In heraldry, sable () is the tincture black, and belongs to the class of dark tinctures, called "colours". In engravings and line drawings, it is sometimes depicted as a region of crossed horizontal and vertical lines, or else marked with sa. as an abbreviation.

The name derives from the black fur of the sable, a species of marten.

Poetic meanings
Centuries ago, arms were often described poetically and the tinctures were connected to different gemstones, flowers and heavenly bodies. Sable usually represented the following:
 Of jewels, the diamond
 Of heavenly bodies, Saturn
 Of flowers, the herb nightshade, in these circumstances also called dwal

Gallery

Sable in Central Europe

Sable is considered a colour in British and French heraldry, and contrasts with lighter metals, argent and Or.  However, in the heraldry of Germany, Polish heraldry and other parts of central Europe, sable is not infrequently placed on colour fields. As a result, a sable cross may appear on a red shield, or a sable bird may appear on a blue or a red field, as in the arms of Albania.

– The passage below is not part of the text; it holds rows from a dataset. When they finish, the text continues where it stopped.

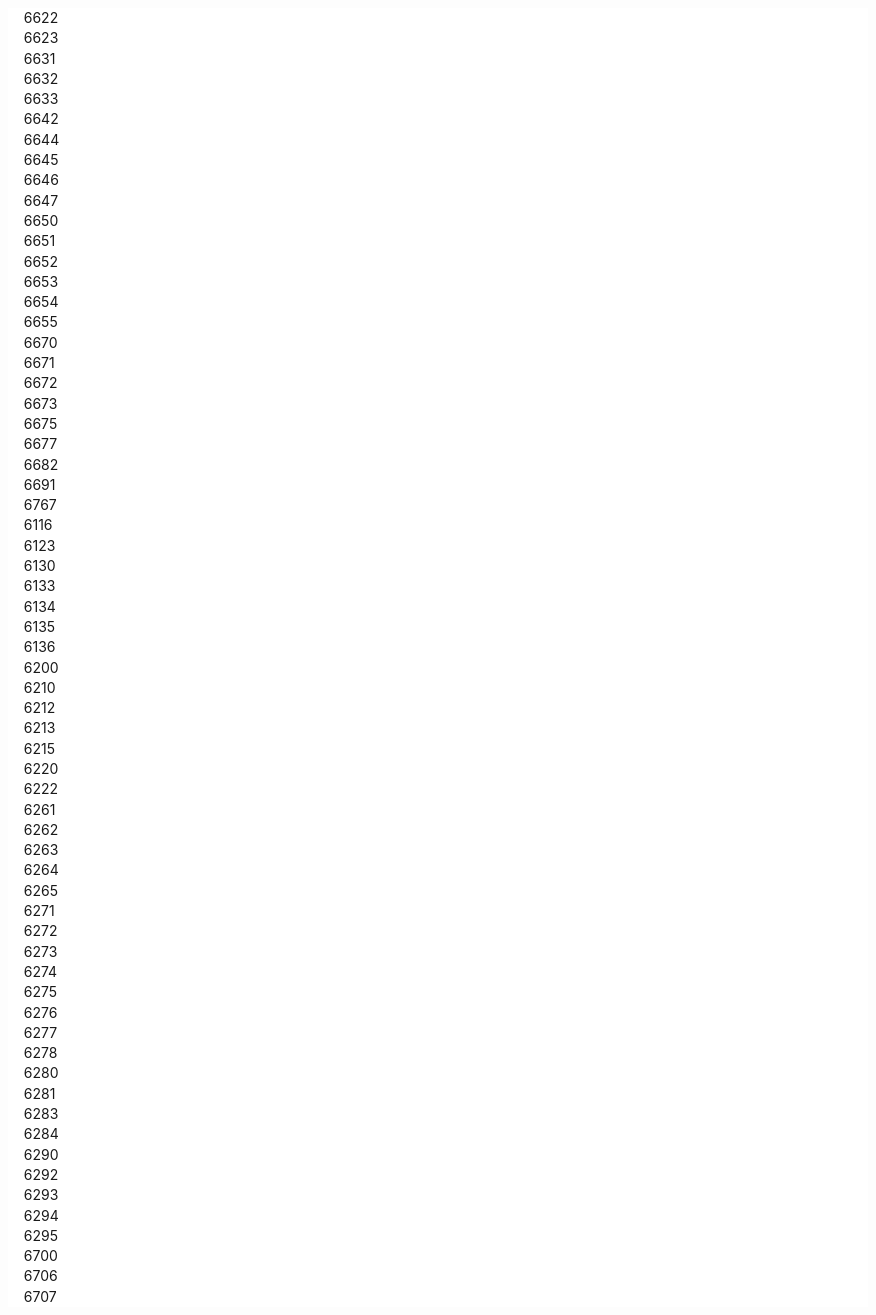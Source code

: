 &nbsp;&nbsp;&nbsp;&nbsp;6622<br>
&nbsp;&nbsp;&nbsp;&nbsp;6623<br>
&nbsp;&nbsp;&nbsp;&nbsp;6631<br>
&nbsp;&nbsp;&nbsp;&nbsp;6632<br>
&nbsp;&nbsp;&nbsp;&nbsp;6633<br>
&nbsp;&nbsp;&nbsp;&nbsp;6642<br>
&nbsp;&nbsp;&nbsp;&nbsp;6644<br>
&nbsp;&nbsp;&nbsp;&nbsp;6645<br>
&nbsp;&nbsp;&nbsp;&nbsp;6646<br>
&nbsp;&nbsp;&nbsp;&nbsp;6647<br>
&nbsp;&nbsp;&nbsp;&nbsp;6650<br>
&nbsp;&nbsp;&nbsp;&nbsp;6651<br>
&nbsp;&nbsp;&nbsp;&nbsp;6652<br>
&nbsp;&nbsp;&nbsp;&nbsp;6653<br>
&nbsp;&nbsp;&nbsp;&nbsp;6654<br>
&nbsp;&nbsp;&nbsp;&nbsp;6655<br>
&nbsp;&nbsp;&nbsp;&nbsp;6670<br>
&nbsp;&nbsp;&nbsp;&nbsp;6671<br>
&nbsp;&nbsp;&nbsp;&nbsp;6672<br>
&nbsp;&nbsp;&nbsp;&nbsp;6673<br>
&nbsp;&nbsp;&nbsp;&nbsp;6675<br>
&nbsp;&nbsp;&nbsp;&nbsp;6677<br>
&nbsp;&nbsp;&nbsp;&nbsp;6682<br>
&nbsp;&nbsp;&nbsp;&nbsp;6691<br>
&nbsp;&nbsp;&nbsp;&nbsp;6767<br>
&nbsp;&nbsp;&nbsp;&nbsp;6116<br>
&nbsp;&nbsp;&nbsp;&nbsp;6123<br>
&nbsp;&nbsp;&nbsp;&nbsp;6130<br>
&nbsp;&nbsp;&nbsp;&nbsp;6133<br>
&nbsp;&nbsp;&nbsp;&nbsp;6134<br>
&nbsp;&nbsp;&nbsp;&nbsp;6135<br>
&nbsp;&nbsp;&nbsp;&nbsp;6136<br>
&nbsp;&nbsp;&nbsp;&nbsp;6200<br>
&nbsp;&nbsp;&nbsp;&nbsp;6210<br>
&nbsp;&nbsp;&nbsp;&nbsp;6212<br>
&nbsp;&nbsp;&nbsp;&nbsp;6213<br>
&nbsp;&nbsp;&nbsp;&nbsp;6215<br>
&nbsp;&nbsp;&nbsp;&nbsp;6220<br>
&nbsp;&nbsp;&nbsp;&nbsp;6222<br>
&nbsp;&nbsp;&nbsp;&nbsp;6261<br>
&nbsp;&nbsp;&nbsp;&nbsp;6262<br>
&nbsp;&nbsp;&nbsp;&nbsp;6263<br>
&nbsp;&nbsp;&nbsp;&nbsp;6264<br>
&nbsp;&nbsp;&nbsp;&nbsp;6265<br>
&nbsp;&nbsp;&nbsp;&nbsp;6271<br>
&nbsp;&nbsp;&nbsp;&nbsp;6272<br>
&nbsp;&nbsp;&nbsp;&nbsp;6273<br>
&nbsp;&nbsp;&nbsp;&nbsp;6274<br>
&nbsp;&nbsp;&nbsp;&nbsp;6275<br>
&nbsp;&nbsp;&nbsp;&nbsp;6276<br>
&nbsp;&nbsp;&nbsp;&nbsp;6277<br>
&nbsp;&nbsp;&nbsp;&nbsp;6278<br>
&nbsp;&nbsp;&nbsp;&nbsp;6280<br>
&nbsp;&nbsp;&nbsp;&nbsp;6281<br>
&nbsp;&nbsp;&nbsp;&nbsp;6283<br>
&nbsp;&nbsp;&nbsp;&nbsp;6284<br>
&nbsp;&nbsp;&nbsp;&nbsp;6290<br>
&nbsp;&nbsp;&nbsp;&nbsp;6292<br>
&nbsp;&nbsp;&nbsp;&nbsp;6293<br>
&nbsp;&nbsp;&nbsp;&nbsp;6294<br>
&nbsp;&nbsp;&nbsp;&nbsp;6295<br>
&nbsp;&nbsp;&nbsp;&nbsp;6700<br>
&nbsp;&nbsp;&nbsp;&nbsp;6706<br>
&nbsp;&nbsp;&nbsp;&nbsp;6707<br>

In Hungary, for example, one can find examples of sable on gules and azure fields as early as the sixteenth century in the arms of the family Kanizsai (granted in 1519): Azure, an eagle's wing sable taloned Or between a decrescent argent and a sun Or. Another early Hungarian example was granted in 1628 to the family Karomi Bornemisza: Per fess gules, an eagle displayed sable crowned Or, and azure, a buffalo's head cabossed sable maintaining in its mouth a fish (argent?).

Polish examples abound as early as the fifteenth century.  Józef Szymański includes no fewer than seven examples of sable primary charges on either gules or azure fields out of the approximately 200 shields from this period whose blazons are known.  These include the arms of  Corvin, "Azure, a raven sable with a circlet or in its beak"; Kownaty, "Gules, a trumpet sable with a cord or, a Passion cross of the same issuing from its opening"; and Słońce, "Gules, a sphere radiant sable, its centre argent."  In addition to the seven major examples, he describes occasional variants for the arms of some rody which also use sable charges on azure or gules fields.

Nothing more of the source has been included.